Title:Isolation and characterization of an Aspartic Protease from Salpichroa origanifolia Fruits
Volume: 22
Issue: 4
Author(s): Gabriela F. Rocha, W. David Obregon, Fernando Munoz, M. Gabriela Guevara, Graciela Fernandez, Adriana M. Rosso and Monica G. Parisi
Affiliation:
Keywords:
Caseinolytic activity, peptide mass fingerprinting, plant aspartic protease, purification, Salpichroa origanifolia,
salpichroin.
Abstract: This report describes the purification of an aspartic protease (salpichroin) from ripe fruits
of Salpichroa origanifolia (Solanaceae) starting with precipitation using organic solvents and anionexchange
chromatography with 32.1% recovery and 13.4-fold purification. SDS-PAGE and zymograms of this enzyme
showed a single band corresponding to an apparent molecular mass of approximately 32 kDa. The biochemical and kinetic
characterization of the pure enzyme showed an acidic behavior with an optimal pH value around 3.0–4.5 with hemoglobin
and 5.5–6.0 with casein. Salpichroin activity was inhibited by pepstatin but not by phenylmethylsulfonyl fluoride, E-64,
EDTA or 1,10-phenanthroline, thus suggesting an aspartic protease behavior. Salpichroin hydrolyzed natural substrates,
such as casein and hemoglobin, with high specific activity. Kinetic studies conducted with the synthetic peptide H-Pro-
Thr-Glu-Phe-p-(NO2)-Phe-Arg-Leu-OH showed lower affinity (Km 494 µM) than other representative aspartic proteases.

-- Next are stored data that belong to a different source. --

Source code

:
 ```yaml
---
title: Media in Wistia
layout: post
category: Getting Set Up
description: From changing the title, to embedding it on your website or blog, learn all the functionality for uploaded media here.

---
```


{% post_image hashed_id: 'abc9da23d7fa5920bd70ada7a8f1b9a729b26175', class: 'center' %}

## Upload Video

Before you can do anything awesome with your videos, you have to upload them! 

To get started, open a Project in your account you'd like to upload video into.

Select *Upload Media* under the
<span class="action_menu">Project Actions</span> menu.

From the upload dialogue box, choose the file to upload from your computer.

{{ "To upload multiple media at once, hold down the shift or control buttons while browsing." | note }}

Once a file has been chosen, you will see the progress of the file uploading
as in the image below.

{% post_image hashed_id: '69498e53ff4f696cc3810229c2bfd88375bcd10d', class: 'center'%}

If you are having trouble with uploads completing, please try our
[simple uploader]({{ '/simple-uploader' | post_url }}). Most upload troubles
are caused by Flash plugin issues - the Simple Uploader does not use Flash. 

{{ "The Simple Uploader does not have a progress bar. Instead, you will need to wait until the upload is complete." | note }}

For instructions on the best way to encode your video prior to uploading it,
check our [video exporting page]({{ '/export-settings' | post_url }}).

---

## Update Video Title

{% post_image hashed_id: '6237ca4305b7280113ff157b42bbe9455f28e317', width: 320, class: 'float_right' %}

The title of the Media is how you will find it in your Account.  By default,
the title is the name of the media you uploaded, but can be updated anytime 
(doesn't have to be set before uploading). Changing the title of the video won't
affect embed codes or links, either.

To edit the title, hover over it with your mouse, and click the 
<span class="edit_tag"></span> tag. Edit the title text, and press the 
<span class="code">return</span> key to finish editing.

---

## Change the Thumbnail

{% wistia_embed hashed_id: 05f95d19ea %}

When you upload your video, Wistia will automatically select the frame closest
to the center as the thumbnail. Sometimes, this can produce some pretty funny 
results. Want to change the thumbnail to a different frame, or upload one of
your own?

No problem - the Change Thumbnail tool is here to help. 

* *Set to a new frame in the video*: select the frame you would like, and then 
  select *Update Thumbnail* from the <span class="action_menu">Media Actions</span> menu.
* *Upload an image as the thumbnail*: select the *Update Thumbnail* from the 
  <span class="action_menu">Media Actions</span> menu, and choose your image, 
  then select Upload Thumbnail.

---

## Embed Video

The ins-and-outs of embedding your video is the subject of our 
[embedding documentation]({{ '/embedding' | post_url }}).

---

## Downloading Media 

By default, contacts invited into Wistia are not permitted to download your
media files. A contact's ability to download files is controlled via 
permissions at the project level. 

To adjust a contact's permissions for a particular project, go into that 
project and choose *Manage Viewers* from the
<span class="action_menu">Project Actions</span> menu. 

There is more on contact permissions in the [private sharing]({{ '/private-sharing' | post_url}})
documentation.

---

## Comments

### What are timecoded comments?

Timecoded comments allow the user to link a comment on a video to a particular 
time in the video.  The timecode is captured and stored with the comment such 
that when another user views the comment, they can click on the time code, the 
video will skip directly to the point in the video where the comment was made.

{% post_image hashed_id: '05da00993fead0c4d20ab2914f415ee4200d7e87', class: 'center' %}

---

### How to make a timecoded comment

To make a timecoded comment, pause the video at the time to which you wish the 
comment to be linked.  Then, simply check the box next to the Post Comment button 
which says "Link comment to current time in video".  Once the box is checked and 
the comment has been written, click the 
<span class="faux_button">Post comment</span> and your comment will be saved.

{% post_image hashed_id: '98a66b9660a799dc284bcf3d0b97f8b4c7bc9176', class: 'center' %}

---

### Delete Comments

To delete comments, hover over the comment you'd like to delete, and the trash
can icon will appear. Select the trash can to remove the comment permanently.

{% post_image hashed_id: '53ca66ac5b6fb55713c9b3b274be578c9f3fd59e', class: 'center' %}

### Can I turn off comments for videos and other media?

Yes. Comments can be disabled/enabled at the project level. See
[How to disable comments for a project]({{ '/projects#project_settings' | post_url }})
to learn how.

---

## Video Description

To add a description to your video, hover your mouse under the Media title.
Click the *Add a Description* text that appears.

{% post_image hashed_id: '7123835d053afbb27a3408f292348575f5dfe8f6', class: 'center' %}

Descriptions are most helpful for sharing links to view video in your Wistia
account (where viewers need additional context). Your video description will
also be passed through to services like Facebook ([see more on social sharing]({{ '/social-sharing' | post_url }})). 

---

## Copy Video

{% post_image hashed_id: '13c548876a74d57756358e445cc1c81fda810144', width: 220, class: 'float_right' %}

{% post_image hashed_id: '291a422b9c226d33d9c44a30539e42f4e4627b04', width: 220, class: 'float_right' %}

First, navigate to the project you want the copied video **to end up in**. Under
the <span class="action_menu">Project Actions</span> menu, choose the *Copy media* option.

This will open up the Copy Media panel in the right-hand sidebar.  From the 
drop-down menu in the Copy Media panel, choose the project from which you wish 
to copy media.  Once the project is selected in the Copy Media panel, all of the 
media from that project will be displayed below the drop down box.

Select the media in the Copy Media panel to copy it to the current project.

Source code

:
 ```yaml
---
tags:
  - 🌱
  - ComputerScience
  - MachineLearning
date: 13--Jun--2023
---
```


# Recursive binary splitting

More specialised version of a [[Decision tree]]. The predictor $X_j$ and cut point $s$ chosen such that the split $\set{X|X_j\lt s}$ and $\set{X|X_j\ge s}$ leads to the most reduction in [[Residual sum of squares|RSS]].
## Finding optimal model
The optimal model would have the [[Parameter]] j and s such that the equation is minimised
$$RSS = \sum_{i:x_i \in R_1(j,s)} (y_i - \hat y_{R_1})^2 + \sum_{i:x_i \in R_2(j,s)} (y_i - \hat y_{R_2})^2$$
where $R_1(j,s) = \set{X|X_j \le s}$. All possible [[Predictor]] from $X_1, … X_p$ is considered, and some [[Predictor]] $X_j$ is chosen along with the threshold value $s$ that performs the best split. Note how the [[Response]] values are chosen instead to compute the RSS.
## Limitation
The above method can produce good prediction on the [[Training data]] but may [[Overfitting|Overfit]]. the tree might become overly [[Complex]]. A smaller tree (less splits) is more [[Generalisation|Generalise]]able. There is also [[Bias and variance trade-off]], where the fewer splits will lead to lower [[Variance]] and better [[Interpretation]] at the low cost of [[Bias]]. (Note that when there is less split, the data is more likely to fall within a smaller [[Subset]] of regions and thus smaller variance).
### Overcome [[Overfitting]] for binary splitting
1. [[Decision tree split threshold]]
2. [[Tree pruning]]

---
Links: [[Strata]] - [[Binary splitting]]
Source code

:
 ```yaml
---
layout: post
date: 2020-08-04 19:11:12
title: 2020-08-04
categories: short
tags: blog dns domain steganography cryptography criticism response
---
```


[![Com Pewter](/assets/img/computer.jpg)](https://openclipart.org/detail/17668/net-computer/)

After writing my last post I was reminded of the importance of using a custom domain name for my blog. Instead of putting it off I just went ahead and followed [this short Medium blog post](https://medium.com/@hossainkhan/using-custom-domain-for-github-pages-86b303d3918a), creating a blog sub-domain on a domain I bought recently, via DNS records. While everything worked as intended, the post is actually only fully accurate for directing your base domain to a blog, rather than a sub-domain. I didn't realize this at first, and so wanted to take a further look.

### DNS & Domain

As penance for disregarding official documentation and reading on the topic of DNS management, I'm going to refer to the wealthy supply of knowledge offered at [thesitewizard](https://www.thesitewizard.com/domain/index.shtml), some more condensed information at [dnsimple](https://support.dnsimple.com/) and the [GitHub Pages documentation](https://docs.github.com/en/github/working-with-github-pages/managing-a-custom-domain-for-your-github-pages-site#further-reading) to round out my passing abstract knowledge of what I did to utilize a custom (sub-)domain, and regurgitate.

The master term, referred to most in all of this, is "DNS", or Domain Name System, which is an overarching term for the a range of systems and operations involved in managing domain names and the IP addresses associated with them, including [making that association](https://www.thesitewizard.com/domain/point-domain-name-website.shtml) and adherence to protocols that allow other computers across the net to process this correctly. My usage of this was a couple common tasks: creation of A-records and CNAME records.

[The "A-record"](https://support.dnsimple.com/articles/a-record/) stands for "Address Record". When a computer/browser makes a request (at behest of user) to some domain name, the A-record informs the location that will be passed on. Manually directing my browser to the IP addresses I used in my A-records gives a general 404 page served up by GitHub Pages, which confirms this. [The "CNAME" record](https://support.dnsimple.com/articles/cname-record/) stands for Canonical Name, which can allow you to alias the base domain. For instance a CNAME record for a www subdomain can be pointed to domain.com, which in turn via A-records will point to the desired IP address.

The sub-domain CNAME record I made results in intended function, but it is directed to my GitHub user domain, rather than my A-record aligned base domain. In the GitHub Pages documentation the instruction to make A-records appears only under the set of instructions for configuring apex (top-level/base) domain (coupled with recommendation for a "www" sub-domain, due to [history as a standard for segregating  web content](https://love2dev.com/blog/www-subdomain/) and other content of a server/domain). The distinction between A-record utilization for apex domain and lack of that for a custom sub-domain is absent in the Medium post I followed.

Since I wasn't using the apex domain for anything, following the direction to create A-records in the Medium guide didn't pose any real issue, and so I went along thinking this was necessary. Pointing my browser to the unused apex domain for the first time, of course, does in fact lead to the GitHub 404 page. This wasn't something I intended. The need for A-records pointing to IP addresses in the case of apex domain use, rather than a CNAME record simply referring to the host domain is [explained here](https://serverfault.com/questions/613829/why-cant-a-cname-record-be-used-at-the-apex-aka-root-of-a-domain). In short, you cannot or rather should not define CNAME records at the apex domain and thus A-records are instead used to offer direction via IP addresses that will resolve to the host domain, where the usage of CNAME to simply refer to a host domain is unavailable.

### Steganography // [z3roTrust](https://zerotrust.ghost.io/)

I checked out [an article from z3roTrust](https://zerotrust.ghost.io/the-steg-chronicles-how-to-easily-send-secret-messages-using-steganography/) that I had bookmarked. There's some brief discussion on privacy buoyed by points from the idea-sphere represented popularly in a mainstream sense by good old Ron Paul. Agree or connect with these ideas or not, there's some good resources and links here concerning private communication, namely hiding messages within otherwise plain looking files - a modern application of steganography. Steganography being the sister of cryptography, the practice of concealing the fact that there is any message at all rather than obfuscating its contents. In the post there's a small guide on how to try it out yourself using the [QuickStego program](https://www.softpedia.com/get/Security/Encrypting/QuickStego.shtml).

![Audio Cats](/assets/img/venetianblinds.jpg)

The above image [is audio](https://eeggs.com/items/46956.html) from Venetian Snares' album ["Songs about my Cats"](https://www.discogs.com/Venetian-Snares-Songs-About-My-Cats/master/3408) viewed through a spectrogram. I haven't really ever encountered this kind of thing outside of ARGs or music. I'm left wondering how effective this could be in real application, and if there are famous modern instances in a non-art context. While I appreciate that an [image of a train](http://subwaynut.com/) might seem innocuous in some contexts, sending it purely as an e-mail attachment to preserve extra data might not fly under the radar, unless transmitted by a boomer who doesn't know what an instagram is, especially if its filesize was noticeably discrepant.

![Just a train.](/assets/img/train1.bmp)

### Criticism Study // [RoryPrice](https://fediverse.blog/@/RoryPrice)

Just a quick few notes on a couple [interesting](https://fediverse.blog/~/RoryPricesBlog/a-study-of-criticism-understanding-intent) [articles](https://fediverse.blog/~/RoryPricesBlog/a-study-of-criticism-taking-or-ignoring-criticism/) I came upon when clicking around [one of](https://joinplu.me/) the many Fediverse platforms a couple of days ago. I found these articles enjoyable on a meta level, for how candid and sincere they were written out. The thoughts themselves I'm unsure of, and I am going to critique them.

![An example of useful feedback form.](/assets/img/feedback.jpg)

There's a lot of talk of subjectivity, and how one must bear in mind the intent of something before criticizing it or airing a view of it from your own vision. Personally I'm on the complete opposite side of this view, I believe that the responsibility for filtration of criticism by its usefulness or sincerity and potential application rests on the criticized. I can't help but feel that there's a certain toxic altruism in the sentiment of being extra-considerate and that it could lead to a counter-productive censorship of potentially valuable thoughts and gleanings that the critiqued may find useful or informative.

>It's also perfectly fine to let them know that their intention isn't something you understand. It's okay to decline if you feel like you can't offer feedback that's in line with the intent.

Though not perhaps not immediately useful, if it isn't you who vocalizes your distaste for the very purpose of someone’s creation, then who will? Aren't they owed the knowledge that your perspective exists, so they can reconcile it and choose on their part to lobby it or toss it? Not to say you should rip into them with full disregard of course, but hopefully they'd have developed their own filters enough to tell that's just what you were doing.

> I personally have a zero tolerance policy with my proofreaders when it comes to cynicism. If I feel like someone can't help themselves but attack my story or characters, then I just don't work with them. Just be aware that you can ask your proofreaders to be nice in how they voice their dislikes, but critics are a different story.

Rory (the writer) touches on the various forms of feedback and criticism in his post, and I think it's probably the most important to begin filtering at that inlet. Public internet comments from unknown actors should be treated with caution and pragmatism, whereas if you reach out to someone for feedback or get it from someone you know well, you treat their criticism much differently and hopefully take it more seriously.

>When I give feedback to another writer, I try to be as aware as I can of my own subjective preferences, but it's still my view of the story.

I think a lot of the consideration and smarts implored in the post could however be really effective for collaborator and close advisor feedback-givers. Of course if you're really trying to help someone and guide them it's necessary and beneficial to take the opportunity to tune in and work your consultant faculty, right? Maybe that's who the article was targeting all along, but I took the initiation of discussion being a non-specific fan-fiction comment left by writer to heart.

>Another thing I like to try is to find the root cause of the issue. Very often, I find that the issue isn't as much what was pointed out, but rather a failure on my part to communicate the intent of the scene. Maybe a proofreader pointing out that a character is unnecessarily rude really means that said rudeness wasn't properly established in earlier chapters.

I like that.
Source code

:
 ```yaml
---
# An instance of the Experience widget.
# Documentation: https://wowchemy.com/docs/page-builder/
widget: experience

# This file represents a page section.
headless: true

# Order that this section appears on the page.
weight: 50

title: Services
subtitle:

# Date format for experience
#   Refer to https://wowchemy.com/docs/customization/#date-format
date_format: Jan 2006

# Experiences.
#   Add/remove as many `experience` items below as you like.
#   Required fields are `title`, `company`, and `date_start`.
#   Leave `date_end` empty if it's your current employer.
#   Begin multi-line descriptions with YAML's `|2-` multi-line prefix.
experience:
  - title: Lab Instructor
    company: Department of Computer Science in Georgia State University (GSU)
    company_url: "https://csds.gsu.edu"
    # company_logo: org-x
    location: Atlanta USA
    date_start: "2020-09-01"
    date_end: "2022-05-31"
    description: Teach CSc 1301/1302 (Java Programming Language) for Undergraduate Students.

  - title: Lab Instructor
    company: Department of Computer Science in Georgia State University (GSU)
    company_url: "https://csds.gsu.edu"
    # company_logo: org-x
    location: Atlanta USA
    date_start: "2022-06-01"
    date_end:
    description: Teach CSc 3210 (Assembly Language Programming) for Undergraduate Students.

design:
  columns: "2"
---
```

By investigating the cleavage of oxidized insulin β-chain to establish the hydrolytic specificity of salpichroin, we found
six cleavage sites on the substrate of peptide bonds similar to those of chymosin. MALDI-TOF/TOF-MS of the tryptic ingel
digest of salpichroin showed that the isolated protease shared homologous sequences with other plant proteases of the
A1 aspartic protease family. This is the first report concerning the isolation and biochemical characterization of an aspartic
protease isolated from Salpichroa origanifolia fruits.